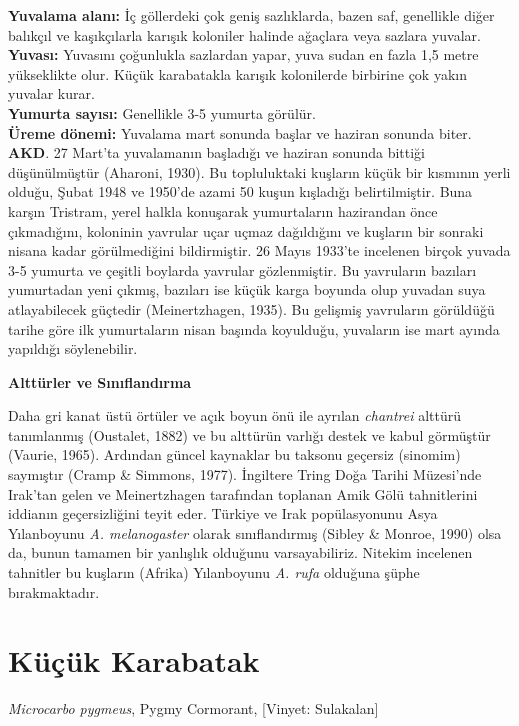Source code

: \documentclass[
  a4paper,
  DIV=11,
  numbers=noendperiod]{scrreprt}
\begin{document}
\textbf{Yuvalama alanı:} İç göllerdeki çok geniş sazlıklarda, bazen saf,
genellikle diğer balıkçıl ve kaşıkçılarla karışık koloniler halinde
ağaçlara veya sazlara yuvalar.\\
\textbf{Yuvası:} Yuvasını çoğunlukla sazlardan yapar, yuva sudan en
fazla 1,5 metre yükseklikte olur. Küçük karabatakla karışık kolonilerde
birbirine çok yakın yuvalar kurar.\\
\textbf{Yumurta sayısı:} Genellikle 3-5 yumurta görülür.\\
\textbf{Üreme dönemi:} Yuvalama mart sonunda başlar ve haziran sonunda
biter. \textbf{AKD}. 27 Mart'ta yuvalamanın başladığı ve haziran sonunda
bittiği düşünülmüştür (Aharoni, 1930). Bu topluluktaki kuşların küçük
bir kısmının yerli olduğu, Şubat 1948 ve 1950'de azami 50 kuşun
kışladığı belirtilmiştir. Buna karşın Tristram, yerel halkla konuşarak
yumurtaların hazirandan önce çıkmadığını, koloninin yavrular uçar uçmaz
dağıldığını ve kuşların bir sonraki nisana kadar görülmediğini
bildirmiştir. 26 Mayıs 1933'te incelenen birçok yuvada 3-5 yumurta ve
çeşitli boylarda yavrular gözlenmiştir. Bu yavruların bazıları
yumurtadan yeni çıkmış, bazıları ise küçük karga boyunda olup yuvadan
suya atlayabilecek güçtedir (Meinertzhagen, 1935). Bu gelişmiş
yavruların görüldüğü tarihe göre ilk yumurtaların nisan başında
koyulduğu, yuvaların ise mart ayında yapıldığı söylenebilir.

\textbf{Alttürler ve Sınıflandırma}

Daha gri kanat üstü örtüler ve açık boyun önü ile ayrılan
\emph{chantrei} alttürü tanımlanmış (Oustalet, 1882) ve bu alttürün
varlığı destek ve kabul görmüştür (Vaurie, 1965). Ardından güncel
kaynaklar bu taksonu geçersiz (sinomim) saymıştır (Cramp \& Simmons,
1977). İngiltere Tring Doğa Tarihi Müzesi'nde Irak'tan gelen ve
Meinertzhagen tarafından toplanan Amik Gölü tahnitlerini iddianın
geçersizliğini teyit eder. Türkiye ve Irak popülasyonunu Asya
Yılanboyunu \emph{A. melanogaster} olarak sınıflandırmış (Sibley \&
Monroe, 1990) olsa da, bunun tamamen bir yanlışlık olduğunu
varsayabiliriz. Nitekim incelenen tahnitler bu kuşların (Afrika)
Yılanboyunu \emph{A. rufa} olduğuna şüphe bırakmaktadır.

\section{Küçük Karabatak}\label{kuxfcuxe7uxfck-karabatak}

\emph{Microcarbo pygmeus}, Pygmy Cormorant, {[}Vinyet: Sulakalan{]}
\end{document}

************

What you have to do >> From the line that contains "Meinertzhagen tarafından toplanan" down to the last line of the material above, copy every line word for word, both ends included.

Answer to this problem >>
Meinertzhagen tarafından toplanan Amik Gölü tahnitlerini iddianın
geçersizliğini teyit eder. Türkiye ve Irak popülasyonunu Asya
Yılanboyunu \emph{A. melanogaster} olarak sınıflandırmış (Sibley \&
Monroe, 1990) olsa da, bunun tamamen bir yanlışlık olduğunu
varsayabiliriz. Nitekim incelenen tahnitler bu kuşların (Afrika)
Yılanboyunu \emph{A. rufa} olduğuna şüphe bırakmaktadır.

\section{Küçük Karabatak}\label{kuxfcuxe7uxfck-karabatak}

\emph{Microcarbo pygmeus}, Pygmy Cormorant, {[}Vinyet: Sulakalan{]}
\end{document}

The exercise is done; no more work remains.